FastAPI’s type annotations, while a boon for developer experience and correctness, can become a surprising bottleneck in your application’s hottest code paths.

Let’s see it in action. Imagine a simple FastAPI endpoint that processes a large list of items, each with a few fields.

from fastapi import FastAPI, Body
from pydantic import BaseModel
from typing import List

app = FastAPI()

class Item(BaseModel):
    id: int
    name: str
    value: float

@app.post("/process_items/")
async def process_items(items: List[Item] = Body(...)):
    # Simulate some processing
    processed_count = 0
    for item in items:
        # In a real app, this might be a database lookup or complex calculation
        processed_count += item.id * item.value
    return {"processed_count": processed_count, "item_count": len(items)}

When a request hits this endpoint, FastAPI and Pydantic perform several steps:

  1. Request Body Parsing: The raw JSON request body is received.
  2. Type Validation: Pydantic iterates through the items list. For each dictionary in the list, it creates an Item model instance. This involves:
    • Checking if id is an integer, name is a string, and value is a float.
    • Performing any custom validation defined on the Item model.
    • Coercing types where possible (e.g., "123" to 123 for an integer field).
  3. Model Instantiation: A List[Item] object is constructed.
  4. Business Logic: Your process_items function then iterates over these validated Item model instances.

The validation and instantiation of Pydantic models, especially within loops for lists, can add significant overhead. For every single item in the request, Pydantic is doing work: checking keys, validating types, and creating Python objects. If you’re processing thousands of items, this adds up.

The core problem is that Pydantic’s default behavior is to be thoroughly validating and always creating model instances. This is fantastic for API correctness and general use, but for a high-throughput endpoint where you know the data is already well-formed (e.g., from a trusted internal service or a well-tested frontend), this validation becomes redundant work.

The primary lever you have to control this is Pydantic’s Config and model_config (for Pydantic v2+). Specifically, you can disable validation for certain fields or even the entire model if you’re confident in the input.

For Pydantic v1.x, you’d add a Config class:

from fastapi import FastAPI, Body
from pydantic import BaseModel
from typing import List

app = FastAPI()

class Item(BaseModel):
    id: int
    name: str
    value: float

    class Config:
        # This setting disables all validation and model instantiation
        # for all fields in this model.
        # Use with extreme caution.
        orm_mode = True # or arbitrary_types_allowed = True if you want to bypass certain checks

For Pydantic v2.x+, you use model_config:

from fastapi import FastAPI, Body
from pydantic import BaseModel, ConfigDict
from typing import List

app = FastAPI()

class Item(BaseModel):
    id: int
    name: str
    value: float

    # For Pydantic v2.x+
    model_config = ConfigDict(
        # This setting disables all validation and model instantiation.
        # Use with extreme caution.
        validate_assignment=False,
        arbitrary_types_allowed=True # Often used in conjunction to bypass certain checks
    )

Setting orm_mode = True (v1) or validate_assignment=False and arbitrary_types_allowed=True (v2) effectively tells Pydantic to trust the input data structure and types, skipping the expensive validation and instantiation steps for each item.

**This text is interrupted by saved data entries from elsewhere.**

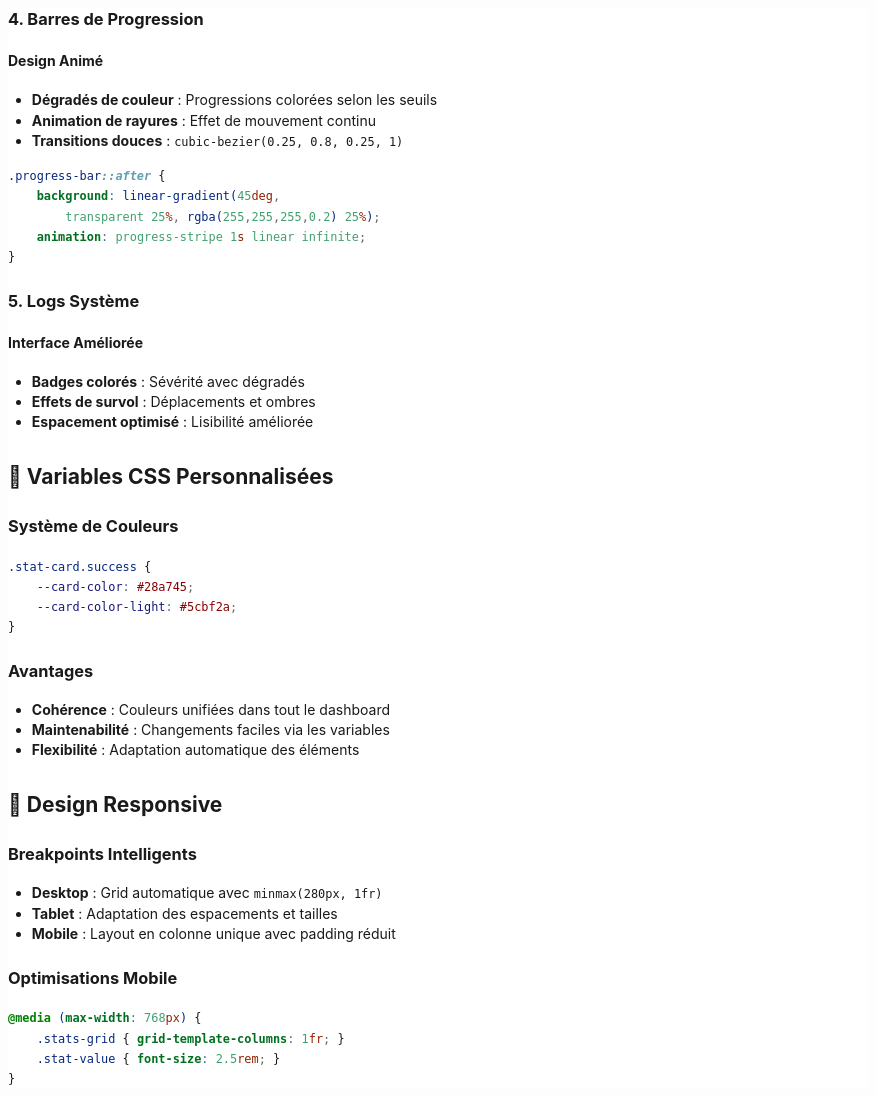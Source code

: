 ### 4. **Barres de Progression**

#### Design Animé
- **Dégradés de couleur** : Progressions colorées selon les seuils
- **Animation de rayures** : Effet de mouvement continu
- **Transitions douces** : `cubic-bezier(0.25, 0.8, 0.25, 1)`

```css
.progress-bar::after {
    background: linear-gradient(45deg, 
        transparent 25%, rgba(255,255,255,0.2) 25%);
    animation: progress-stripe 1s linear infinite;
}
```

### 5. **Logs Système**

#### Interface Améliorée
- **Badges colorés** : Sévérité avec dégradés
- **Effets de survol** : Déplacements et ombres
- **Espacement optimisé** : Lisibilité améliorée

## 🎯 Variables CSS Personnalisées

### Système de Couleurs
```css
.stat-card.success { 
    --card-color: #28a745; 
    --card-color-light: #5cbf2a;
}
```

### Avantages
- **Cohérence** : Couleurs unifiées dans tout le dashboard
- **Maintenabilité** : Changements faciles via les variables
- **Flexibilité** : Adaptation automatique des éléments

## 📱 Design Responsive

### Breakpoints Intelligents
- **Desktop** : Grid automatique avec `minmax(280px, 1fr)`
- **Tablet** : Adaptation des espacements et tailles
- **Mobile** : Layout en colonne unique avec padding réduit

### Optimisations Mobile
```css
@media (max-width: 768px) {
    .stats-grid { grid-template-columns: 1fr; }
    .stat-value { font-size: 2.5rem; }
}
```
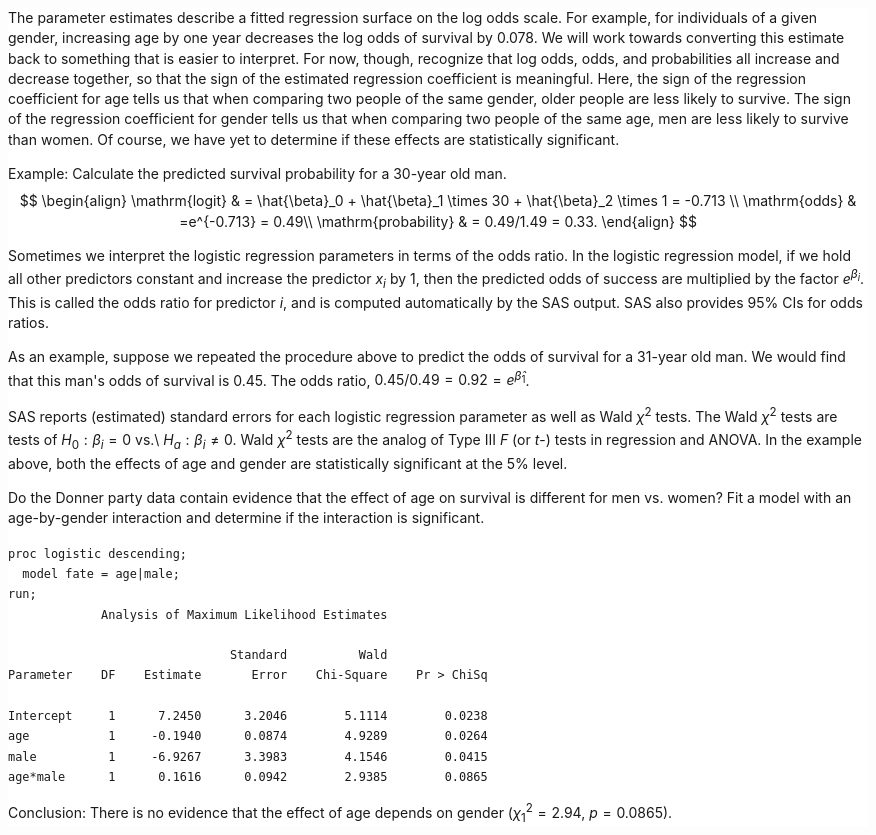 The parameter estimates describe a fitted regression surface on the log odds scale.  For example, for individuals of a given gender, increasing age by one year decreases the log odds of survival by 0.078.  We will work towards converting this estimate back to something that is easier to interpret.  For now, though, recognize that log odds, odds, and probabilities all increase and decrease together, so that the sign of the estimated regression coefficient is meaningful.  Here, the sign of the regression coefficient for age  tells us that when comparing two people of the same gender, older people are less likely to survive.  The sign of the regression coefficient for gender tells us that when comparing two people of the same age, men are less likely to survive than women.  Of course, we have yet to determine if these effects are statistically significant.

Example:  Calculate the predicted survival probability for a 30-year old man.
$$
\begin{align}
\mathrm{logit} & = \hat{\beta}_0 + \hat{\beta}_1 \times 30 + \hat{\beta}_2 \times 1 = -0.713 \\
\mathrm{odds} & =e^{-0.713} = 0.49\\
\mathrm{probability} & = 0.49/1.49 = 0.33.
\end{align}
$$
	 

Sometimes we interpret the logistic regression parameters in terms of the odds ratio.  In the logistic regression model, if we hold all other predictors constant and increase the predictor $x_i$ by 1, then the predicted odds of success are multiplied by the factor $e^{\beta_i}$.  This is called the odds ratio for predictor $i$, and is computed automatically by the SAS output.  SAS also provides 95% CIs for odds ratios.

As an example, suppose we repeated the procedure above to predict the odds of survival for a 31-year old man.  We would find that this man's odds of survival is 0.45.  The odds ratio, $0.45/0.49 = 0.92 = e^{\hat{\beta}_1}$.
 
SAS reports (estimated) standard errors for each logistic regression parameter as well as Wald $\chi^2$ tests.  The Wald $\chi^2$ tests are tests of $H_0: \beta_i = 0$   vs.\ $H_a:\beta_i \neq 0$.  Wald $\chi^2$ tests are the analog of Type III $F$ (or $t$-) tests in regression and ANOVA.  In the example above, both the effects of age and gender are statistically significant at the 5% level.

Do the Donner party data contain evidence that the effect of age on survival is different for men vs. women?  Fit a model with an age-by-gender interaction and determine if the interaction is significant.

```{}
proc logistic descending;
  model fate = age|male;
run;  
             Analysis of Maximum Likelihood Estimates

                               Standard          Wald
Parameter    DF    Estimate       Error    Chi-Square    Pr > ChiSq

Intercept     1      7.2450      3.2046        5.1114        0.0238
age           1     -0.1940      0.0874        4.9289        0.0264
male          1     -6.9267      3.3983        4.1546        0.0415
age*male      1      0.1616      0.0942        2.9385        0.0865
```
Conclusion:  There is no evidence that the effect of age depends on gender ($\chi^2_1 =2.94$, $p = 0.0865$).
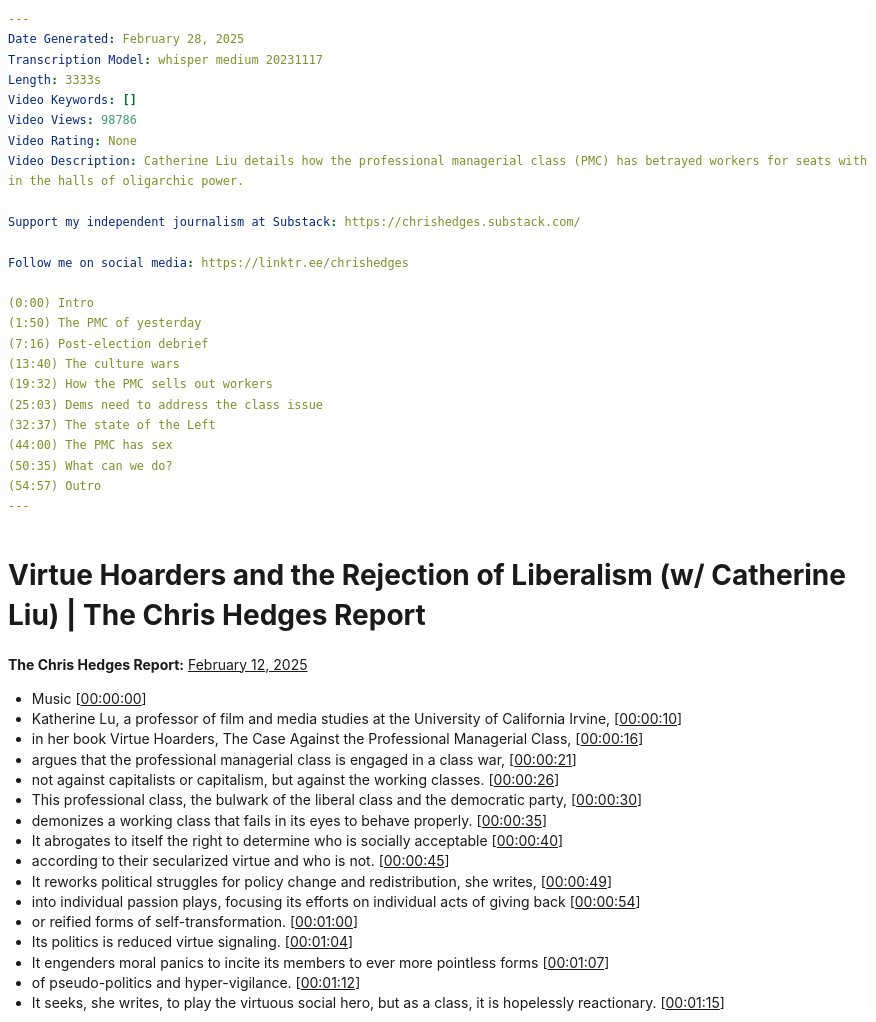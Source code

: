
 ```yaml
---
Date Generated: February 28, 2025
Transcription Model: whisper medium 20231117
Length: 3333s
Video Keywords: []
Video Views: 98786
Video Rating: None
Video Description: Catherine Liu details how the professional managerial class (PMC) has betrayed workers for seats within the halls of oligarchic power. 

Support my independent journalism at Substack: https://chrishedges.substack.com/

Follow me on social media: https://linktr.ee/chrishedges

(0:00) Intro 
(1:50) The PMC of yesterday 
(7:16) Post-election debrief 
(13:40) The culture wars
(19:32) How the PMC sells out workers 
(25:03) Dems need to address the class issue 
(32:37) The state of the Left
(44:00) The PMC has sex 
(50:35) What can we do?
(54:57) Outro
---
```


# Virtue Hoarders and the Rejection of Liberalism (w/ Catherine Liu) | The Chris Hedges Report
**The Chris Hedges Report:** [February 12, 2025](https://www.youtube.com/watch?v=PuIb4j_hxSw)
*  Music [[00:00:00](https://www.youtube.com/watch?v=PuIb4j_hxSw&t=0.0s)]
*  Katherine Lu, a professor of film and media studies at the University of California Irvine, [[00:00:10](https://www.youtube.com/watch?v=PuIb4j_hxSw&t=10.4s)]
*  in her book Virtue Hoarders, The Case Against the Professional Managerial Class, [[00:00:16](https://www.youtube.com/watch?v=PuIb4j_hxSw&t=16.04s)]
*  argues that the professional managerial class is engaged in a class war, [[00:00:21](https://www.youtube.com/watch?v=PuIb4j_hxSw&t=21.6s)]
*  not against capitalists or capitalism, but against the working classes. [[00:00:26](https://www.youtube.com/watch?v=PuIb4j_hxSw&t=26.4s)]
*  This professional class, the bulwark of the liberal class and the democratic party, [[00:00:30](https://www.youtube.com/watch?v=PuIb4j_hxSw&t=30.9s)]
*  demonizes a working class that fails in its eyes to behave properly. [[00:00:35](https://www.youtube.com/watch?v=PuIb4j_hxSw&t=35.4s)]
*  It abrogates to itself the right to determine who is socially acceptable [[00:00:40](https://www.youtube.com/watch?v=PuIb4j_hxSw&t=40.4s)]
*  according to their secularized virtue and who is not. [[00:00:45](https://www.youtube.com/watch?v=PuIb4j_hxSw&t=45.099999999999994s)]
*  It reworks political struggles for policy change and redistribution, she writes, [[00:00:49](https://www.youtube.com/watch?v=PuIb4j_hxSw&t=49.3s)]
*  into individual passion plays, focusing its efforts on individual acts of giving back [[00:00:54](https://www.youtube.com/watch?v=PuIb4j_hxSw&t=54.5s)]
*  or reified forms of self-transformation. [[00:01:00](https://www.youtube.com/watch?v=PuIb4j_hxSw&t=60.8s)]
*  Its politics is reduced virtue signaling. [[00:01:04](https://www.youtube.com/watch?v=PuIb4j_hxSw&t=64.1s)]
*  It engenders moral panics to incite its members to ever more pointless forms [[00:01:07](https://www.youtube.com/watch?v=PuIb4j_hxSw&t=67.2s)]
*  of pseudo-politics and hyper-vigilance. [[00:01:12](https://www.youtube.com/watch?v=PuIb4j_hxSw&t=72.1s)]
*  It seeks, she writes, to play the virtuous social hero, but as a class, it is hopelessly reactionary. [[00:01:15](https://www.youtube.com/watch?v=PuIb4j_hxSw&t=75.2s)]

FastAPI will still receive the raw data, but Pydantic won’t try to "fix" or validate it when it’s passed to your endpoint function.

The most surprising thing most people miss is that orm_mode = True (v1) or arbitrary_types_allowed=True (v2) doesn’t just allow ORM objects; it significantly bypasses Pydantic’s core data validation and parsing pipeline. If you use this on a BaseModel that represents your request body, Pydantic will simply pass the raw dictionary or list of dictionaries directly to your endpoint function without performing any checks or creating model instances. This means your endpoint function will receive List[dict] instead of List[Item], and you’ll need to handle that difference.

If you’re using Pydantic v2 and need to disable validation for a specific endpoint’s request body without disabling it for the model globally, you can use Depends with a custom callable that bypasses Pydantic validation.

The next problem you’ll encounter is that after bypassing Pydantic validation, you’ve lost the safety net. You’ll need to implement manual checks or ensure your data source is extremely reliable, or risk runtime errors from malformed data.